■ Brief ■
Nothing but the lines from the start of the entries through the line holding "Oceania | 571 |" is to be repeated, exactly and with pictures excluded.

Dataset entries
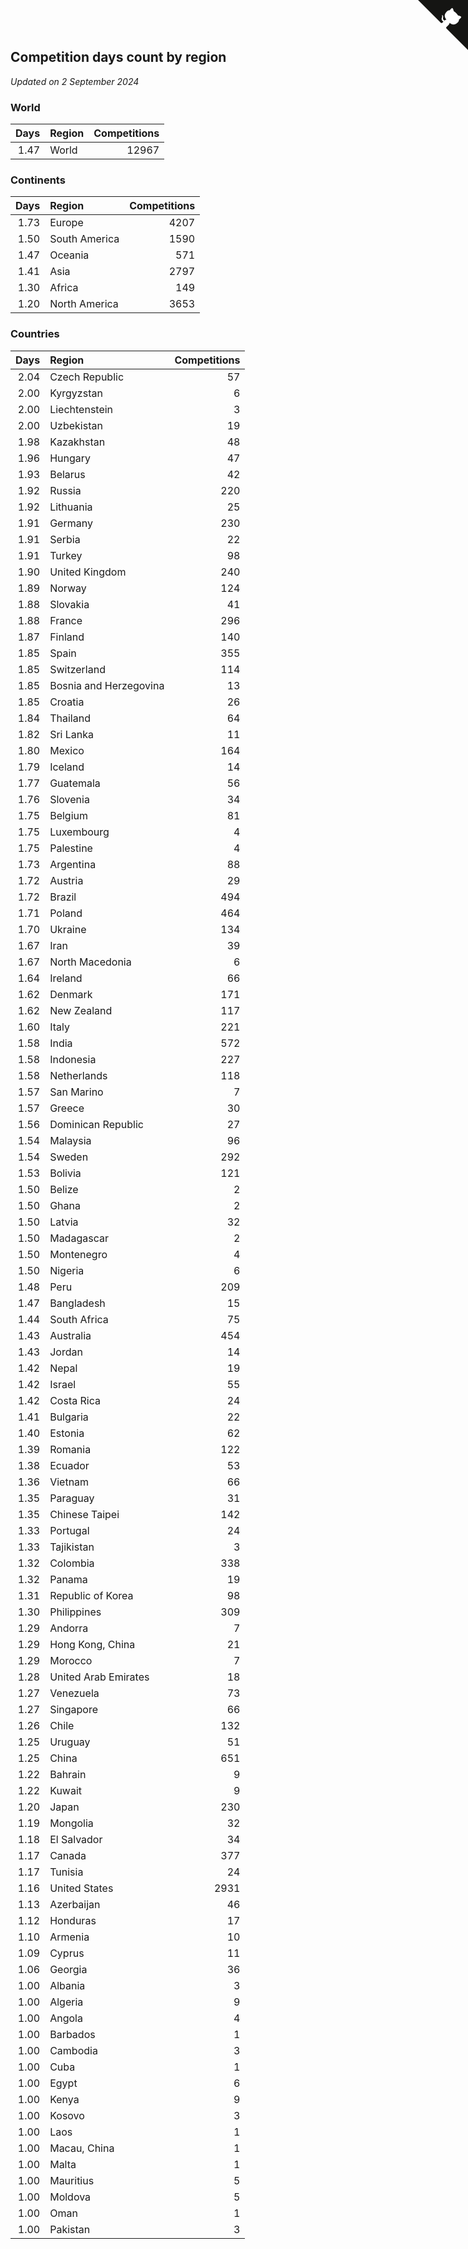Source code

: ## Competition days count by region

*Updated on  2 September 2024*


### World

| Days | Region | Competitions |
| ---: | :--- | ---: |
| 1.47 | World | 12967 |

### Continents

| Days | Region | Competitions |
| ---: | :--- | ---: |
| 1.73 | Europe | 4207 |
| 1.50 | South America | 1590 |
| 1.47 | Oceania | 571 |
| 1.41 | Asia | 2797 |
| 1.30 | Africa | 149 |
| 1.20 | North America | 3653 |

### Countries

| Days | Region | Competitions |
| ---: | :--- | ---: |
| 2.04 | Czech Republic | 57 |
| 2.00 | Kyrgyzstan | 6 |
| 2.00 | Liechtenstein | 3 |
| 2.00 | Uzbekistan | 19 |
| 1.98 | Kazakhstan | 48 |
| 1.96 | Hungary | 47 |
| 1.93 | Belarus | 42 |
| 1.92 | Russia | 220 |
| 1.92 | Lithuania | 25 |
| 1.91 | Germany | 230 |
| 1.91 | Serbia | 22 |
| 1.91 | Turkey | 98 |
| 1.90 | United Kingdom | 240 |
| 1.89 | Norway | 124 |
| 1.88 | Slovakia | 41 |
| 1.88 | France | 296 |
| 1.87 | Finland | 140 |
| 1.85 | Spain | 355 |
| 1.85 | Switzerland | 114 |
| 1.85 | Bosnia and Herzegovina | 13 |
| 1.85 | Croatia | 26 |
| 1.84 | Thailand | 64 |
| 1.82 | Sri Lanka | 11 |
| 1.80 | Mexico | 164 |
| 1.79 | Iceland | 14 |
| 1.77 | Guatemala | 56 |
| 1.76 | Slovenia | 34 |
| 1.75 | Belgium | 81 |
| 1.75 | Luxembourg | 4 |
| 1.75 | Palestine | 4 |
| 1.73 | Argentina | 88 |
| 1.72 | Austria | 29 |
| 1.72 | Brazil | 494 |
| 1.71 | Poland | 464 |
| 1.70 | Ukraine | 134 |
| 1.67 | Iran | 39 |
| 1.67 | North Macedonia | 6 |
| 1.64 | Ireland | 66 |
| 1.62 | Denmark | 171 |
| 1.62 | New Zealand | 117 |
| 1.60 | Italy | 221 |
| 1.58 | India | 572 |
| 1.58 | Indonesia | 227 |
| 1.58 | Netherlands | 118 |
| 1.57 | San Marino | 7 |
| 1.57 | Greece | 30 |
| 1.56 | Dominican Republic | 27 |
| 1.54 | Malaysia | 96 |
| 1.54 | Sweden | 292 |
| 1.53 | Bolivia | 121 |
| 1.50 | Belize | 2 |
| 1.50 | Ghana | 2 |
| 1.50 | Latvia | 32 |
| 1.50 | Madagascar | 2 |
| 1.50 | Montenegro | 4 |
| 1.50 | Nigeria | 6 |
| 1.48 | Peru | 209 |
| 1.47 | Bangladesh | 15 |
| 1.44 | South Africa | 75 |
| 1.43 | Australia | 454 |
| 1.43 | Jordan | 14 |
| 1.42 | Nepal | 19 |
| 1.42 | Israel | 55 |
| 1.42 | Costa Rica | 24 |
| 1.41 | Bulgaria | 22 |
| 1.40 | Estonia | 62 |
| 1.39 | Romania | 122 |
| 1.38 | Ecuador | 53 |
| 1.36 | Vietnam | 66 |
| 1.35 | Paraguay | 31 |
| 1.35 | Chinese Taipei | 142 |
| 1.33 | Portugal | 24 |
| 1.33 | Tajikistan | 3 |
| 1.32 | Colombia | 338 |
| 1.32 | Panama | 19 |
| 1.31 | Republic of Korea | 98 |
| 1.30 | Philippines | 309 |
| 1.29 | Andorra | 7 |
| 1.29 | Hong Kong, China | 21 |
| 1.29 | Morocco | 7 |
| 1.28 | United Arab Emirates | 18 |
| 1.27 | Venezuela | 73 |
| 1.27 | Singapore | 66 |
| 1.26 | Chile | 132 |
| 1.25 | Uruguay | 51 |
| 1.25 | China | 651 |
| 1.22 | Bahrain | 9 |
| 1.22 | Kuwait | 9 |
| 1.20 | Japan | 230 |
| 1.19 | Mongolia | 32 |
| 1.18 | El Salvador | 34 |
| 1.17 | Canada | 377 |
| 1.17 | Tunisia | 24 |
| 1.16 | United States | 2931 |
| 1.13 | Azerbaijan | 46 |
| 1.12 | Honduras | 17 |
| 1.10 | Armenia | 10 |
| 1.09 | Cyprus | 11 |
| 1.06 | Georgia | 36 |
| 1.00 | Albania | 3 |
| 1.00 | Algeria | 9 |
| 1.00 | Angola | 4 |
| 1.00 | Barbados | 1 |
| 1.00 | Cambodia | 3 |
| 1.00 | Cuba | 1 |
| 1.00 | Egypt | 6 |
| 1.00 | Kenya | 9 |
| 1.00 | Kosovo | 3 |
| 1.00 | Laos | 1 |
| 1.00 | Macau, China | 1 |
| 1.00 | Malta | 1 |
| 1.00 | Mauritius | 5 |
| 1.00 | Moldova | 5 |
| 1.00 | Oman | 1 |
| 1.00 | Pakistan | 3 |


<a href="https://github.com/jonatanklosko/wca_statistics" class="github-corner" aria-label="View source on Github"><svg width="80" height="80" viewBox="0 0 250 250" style="fill:#151513; color:#fff; position: absolute; top: 0; border: 0; right: 0;" aria-hidden="true"><path d="M0,0 L115,115 L130,115 L142,142 L250,250 L250,0 Z"></path><path d="M128.3,109.0 C113.8,99.7 119.0,89.6 119.0,89.6 C122.0,82.7 120.5,78.6 120.5,78.6 C119.2,72.0 123.4,76.3 123.4,76.3 C127.3,80.9 125.5,87.3 125.5,87.3 C122.9,97.6 130.6,101.9 134.4,103.2" fill="currentColor" style="transform-origin: 130px 106px;" class="octo-arm"></path><path d="M115.0,115.0 C114.9,115.1 118.7,116.5 119.8,115.4 L133.7,101.6 C136.9,99.2 139.9,98.4 142.2,98.6 C133.8,88.0 127.5,74.4 143.8,58.0 C148.5,53.4 154.0,51.2 159.7,51.0 C160.3,49.4 163.2,43.6 171.4,40.1 C171.4,40.1 176.1,42.5 178.8,56.2 C183.1,58.6 187.2,61.8 190.9,65.4 C194.5,69.0 197.7,73.2 200.1,77.6 C213.8,80.2 216.3,84.9 216.3,84.9 C212.7,93.1 206.9,96.0 205.4,96.6 C205.1,102.4 203.0,107.8 198.3,112.5 C181.9,128.9 168.3,122.5 157.7,114.1 C157.9,116.9 156.7,120.9 152.7,124.9 L141.0,136.5 C139.8,137.7 141.6,141.9 141.8,141.8 Z" fill="currentColor" class="octo-body"></path></svg></a><style>.github-corner:hover .octo-arm{animation:octocat-wave 560ms ease-in-out}@keyframes octocat-wave{0%,100%{transform:rotate(0)}20%,60%{transform:rotate(-25deg)}40%,80%{transform:rotate(10deg)}}@media (max-width:500px){.github-corner:hover .octo-arm{animation:none}.github-corner .octo-arm{animation:octocat-wave 560ms ease-in-out}}</style>
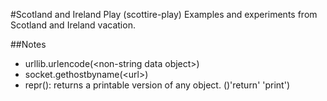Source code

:#Scotland and Ireland Play (scottire-play)
Examples and experiments from Scotland and Ireland vacation.

##Notes
- urllib.urlencode(\<non-string data object\>)
- socket.gethostbyname(\<url\>)
- repr(): returns a printable version of any object. ()'return' 'print')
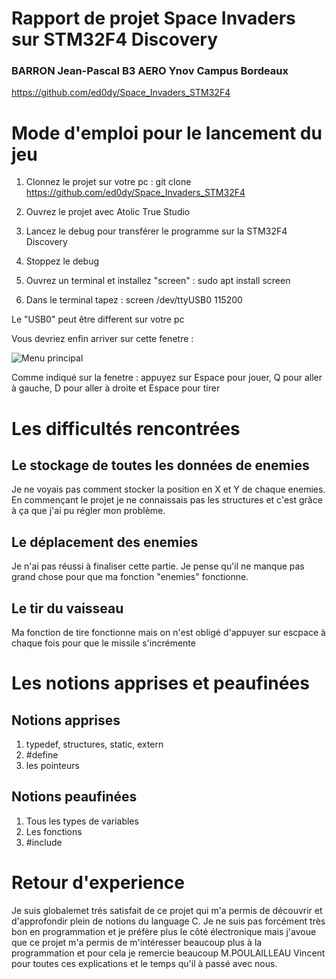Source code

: # Rapport de projet Space Invaders sur STM32F4 Discovery

### BARRON Jean-Pascal B3 AERO Ynov Campus Bordeaux

https://github.com/ed0dy/Space_Invaders_STM32F4

# Mode d'emploi pour le lancement du jeu

1. Clonnez le projet sur votre pc : git clone https://github.com/ed0dy/Space_Invaders_STM32F4

2. Ouvrez le projet avec Atolic True Studio

3. Lancez le debug pour transférer le programme sur la STM32F4 Discovery

4. Stoppez le debug

5. Ouvrez un terminal et installez "screen" : sudo apt install screen

6. Dans le terminal tapez : screen /dev/ttyUSB0 115200
   
Le "USB0" peut être different sur votre pc

Vous devriez enfin arriver sur cette fenetre : 

![Menu principal](Menu.png)

Comme indiqué sur la fenetre : appuyez sur Espace pour jouer, Q pour aller à gauche, D pour aller à droite et Espace pour tirer

# Les difficultés rencontrées

## Le stockage de toutes les données de enemies

Je ne voyais pas comment stocker la position en X et Y de chaque enemies. En commençant le projet je ne connaissais pas les structures et c'est grâce à ça que j'ai pu régler mon problème.

## Le déplacement des enemies

Je n'ai pas réussi à finaliser cette partie. Je pense qu'il ne manque pas grand chose pour que ma fonction "enemies" fonctionne.

## Le tir du vaisseau

Ma fonction de tire fonctionne mais on n'est obligé d'appuyer sur escpace à chaque fois pour que le missile s'incrémente

# Les notions apprises et peaufinées

## Notions apprises

1. typedef, structures, static, extern
2. #define
3. les pointeurs
   
## Notions peaufinées

1. Tous les types de variables
2. Les fonctions
3. #include

# Retour d'experience

Je suis globalemet trés satisfait de ce projet qui m'a permis de découvrir et d'approfondir plein de notions du language C. Je ne suis pas forcément très bon en programmation et je préfère plus le côté électronique mais j'avoue que ce projet m'a permis de m'intéresser beaucoup plus à la programmation et pour cela je remercie beaucoup M.POULAILLEAU Vincent pour toutes ces explications et le temps qu'il à passé avec nous.
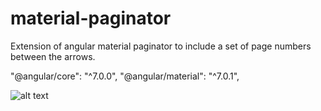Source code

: # material-paginator
Extension of angular material paginator to include a set of page numbers between the arrows.

"@angular/core": "^7.0.0",
"@angular/material": "^7.0.1",

![alt text](https://i.imgur.com/AK9PHQN.png)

■ Task response ■
Source code

: ## Competition days count by region

*Updated on  2 September 2024*


### World

| Days | Region | Competitions |
| ---: | :--- | ---: |
| 1.47 | World | 12967 |

### Continents

| Days | Region | Competitions |
| ---: | :--- | ---: |
| 1.73 | Europe | 4207 |
| 1.50 | South America | 1590 |
| 1.47 | Oceania | 571 |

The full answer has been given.